▶ _MATERIAL SUPPLIED_
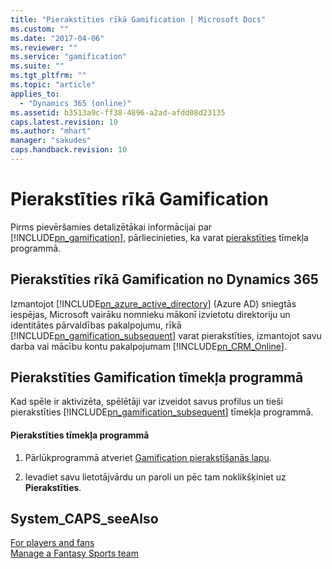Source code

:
 ```yaml
---
title: "Pierakstīties rīkā Gamification | Microsoft Docs"
ms.custom: ""
ms.date: "2017-04-06"
ms.reviewer: ""
ms.service: "gamification"
ms.suite: ""
ms.tgt_pltfrm: ""
ms.topic: "article"
applies_to: 
  - "Dynamics 365 (online)"
ms.assetid: b3513a9c-ff38-4896-a2ad-afdd08d23135
caps.latest.revision: 10
ms.author: "mhart"
manager: "sakudes"
caps.handback.revision: 10
---
```

# Pierakstīties rīkā Gamification
Pirms pievēršamies detalizētākai informācijai par [!INCLUDE[pn_gamification](../gamification/includes/pn-gamification-md.md)], pārliecinieties, ka varat [pierakstīties](https://go.microsoft.com/fwlink/p/?linkid=830344) tīmekļa programmā.  
  
<a name="signInCRM"></a>   
## Pierakstīties rīkā Gamification no Dynamics 365  
 Izmantojot [!INCLUDE[pn_azure_active_directory](../gamification/includes/pn-azure-active-directory-md.md)] \(Azure AD\) sniegtās iespējas, Microsoft vairāku nomnieku mākonī izvietotu direktoriju un identitātes pārvaldības pakalpojumu, rīkā [!INCLUDE[pn_gamification_subsequent](../gamification/includes/pn-gamification-subsequent-md.md)] varat pierakstīties, izmantojot savu darba vai mācību kontu pakalpojumam [!INCLUDE[pn_CRM_Online](../gamification/includes/pn-crm-online-md.md)].  
  
<a name="signInWebApp"></a>   
## Pierakstīties Gamification tīmekļa programmā  
 Kad spēle ir aktivizēta, spēlētāji var izveidot savus profilus un tieši pierakstīties [!INCLUDE[pn_gamification_subsequent](../gamification/includes/pn-gamification-subsequent-md.md)] tīmekļa programmā.  
  
#### Pierakstīties tīmekļa programmā  
  
1.  Pārlūkprogrammā atveriet [Gamification pierakstīšanās lapu](https://go.microsoft.com/fwlink/p/?linkid=830344).  
  
2.  Ievadiet savu lietotājvārdu un paroli un pēc tam noklikšķiniet uz **Pierakstīties**.  
  
## System_CAPS_seeAlso  
 [For players and fans](http://msdn.microsoft.com/lv-lv/4aa06e76-6c87-424e-9068-58e706ddd7f9)   
 [Manage a Fantasy Sports team](http://msdn.microsoft.com/lv-lv/ce3d8906-0c19-4aac-aba6-e9385a21f18d)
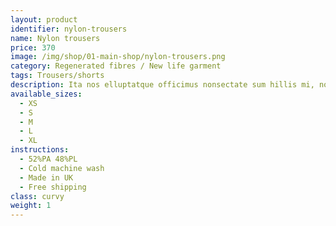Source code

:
 ```yaml
---
layout: product
identifier: nylon-trousers
name: Nylon trousers
price: 370
image: /img/shop/01-main-shop/nylon-trousers.png
category: Regenerated fibres / New life garment
tags: Trousers/shorts
description: Ita nos elluptatque officimus nonsectate sum hillis mi, nosapiet pligenet ani quossi aut aliquia iuntus electatiam solo tectet rem fugitio quo
available_sizes:
  - XS
  - S
  - M
  - L
  - XL
instructions:
  - 52%PA 48%PL
  - Cold machine wash
  - Made in UK
  - Free shipping
class: curvy
weight: 1
---
```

▶ _TO DO_
Work out how many lines of the data above hold the word "https", and write only the count.

▶ _THE ANSWER_
2